I have a hadoop MapReduce program that distributes keys unevenly. Some reducers end up with two keys, some with one key, and some with none. how do I force hadoop to distribute each partition with a certain key to a separate reducer. I have nine unique keys of the form:
0,0
0,1
0,2
1,0
1,1
1,2
2,0
2,1
2,2
and I set the job.setNumReduceTasks(9); but the hashpartitioner seems to hash two keys to the same hashcode causing overlapped keys being sent to the same reducer and leaving some reducers idle.

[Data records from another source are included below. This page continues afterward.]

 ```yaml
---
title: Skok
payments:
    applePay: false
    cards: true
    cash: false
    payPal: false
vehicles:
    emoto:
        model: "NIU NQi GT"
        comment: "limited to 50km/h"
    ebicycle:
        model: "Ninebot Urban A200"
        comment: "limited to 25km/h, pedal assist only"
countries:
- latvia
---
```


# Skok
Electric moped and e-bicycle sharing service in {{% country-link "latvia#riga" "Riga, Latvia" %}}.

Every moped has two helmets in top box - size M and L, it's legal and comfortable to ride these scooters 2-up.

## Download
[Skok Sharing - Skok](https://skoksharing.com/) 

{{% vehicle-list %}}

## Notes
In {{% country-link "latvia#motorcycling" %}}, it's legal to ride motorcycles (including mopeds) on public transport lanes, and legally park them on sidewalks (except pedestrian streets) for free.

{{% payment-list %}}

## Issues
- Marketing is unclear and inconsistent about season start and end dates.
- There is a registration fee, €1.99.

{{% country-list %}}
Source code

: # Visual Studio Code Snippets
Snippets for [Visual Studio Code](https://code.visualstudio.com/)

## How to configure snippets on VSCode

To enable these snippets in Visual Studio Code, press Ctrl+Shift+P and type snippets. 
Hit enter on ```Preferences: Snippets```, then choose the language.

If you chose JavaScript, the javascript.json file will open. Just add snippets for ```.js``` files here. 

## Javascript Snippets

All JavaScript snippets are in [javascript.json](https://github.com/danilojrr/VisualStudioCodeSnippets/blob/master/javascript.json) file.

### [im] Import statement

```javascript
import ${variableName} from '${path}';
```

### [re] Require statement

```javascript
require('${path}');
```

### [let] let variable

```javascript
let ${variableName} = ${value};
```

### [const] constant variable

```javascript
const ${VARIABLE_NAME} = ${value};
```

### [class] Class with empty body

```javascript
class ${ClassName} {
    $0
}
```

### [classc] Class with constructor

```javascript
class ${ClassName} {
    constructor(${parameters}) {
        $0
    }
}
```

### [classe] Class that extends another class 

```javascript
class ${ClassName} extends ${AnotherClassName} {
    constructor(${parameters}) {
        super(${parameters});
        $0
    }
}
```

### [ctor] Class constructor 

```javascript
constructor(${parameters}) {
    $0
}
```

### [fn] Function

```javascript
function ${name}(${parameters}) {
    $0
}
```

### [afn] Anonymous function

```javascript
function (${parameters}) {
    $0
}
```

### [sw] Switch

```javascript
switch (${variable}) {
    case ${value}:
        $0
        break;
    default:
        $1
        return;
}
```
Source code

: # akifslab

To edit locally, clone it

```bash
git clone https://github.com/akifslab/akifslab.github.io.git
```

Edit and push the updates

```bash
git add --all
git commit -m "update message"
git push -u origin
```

Does a random partitioner resolve this? will it send each unique key to a random reducer guaranteeing each reducer receives a single key. How do I enable it and replace the default?
EDIT:
can someone please explain why my output looks like
-rw-r--r-- 1 user supergroup 0 2018-04-19 18:58 outbin9/_SUCCESS
drwxr-xr-x - user supergroup 0 2018-04-19 18:57 outbin9/_logs
-rw-r--r-- 1 user supergroup 869 2018-04-19 18:57 outbin9/part-r-00000
-rw-r--r-- 1 user supergroup 1562 2018-04-19 18:57 outbin9/part-r-00001
-rw-r--r-- 1 user supergroup 913 2018-04-19 18:58 outbin9/part-r-00002
-rw-r--r-- 1 user supergroup 1771 2018-04-19 18:58 outbin9/part-r-00003
-rw-r--r-- 1 user supergroup 979 2018-04-19 18:58 outbin9/part-r-00004
-rw-r--r-- 1 user supergroup 880 2018-04-19 18:58 outbin9/part-r-00005
-rw-r--r-- 1 user supergroup 0 2018-04-19 18:58 outbin9/part-r-00006
-rw-r--r-- 1 user supergroup 0 2018-04-19 18:58 outbin9/part-r-00007
-rw-r--r-- 1 user supergroup 726 2018-04-19 18:58 outbin9/part-r-00008
The larger groups part-r-00001 and part-r-00003 have received keys 1,0 and 2,2 / 0,0 and 1,2 respectively. And notice that part-r-00006 and part-r-00007 are empty.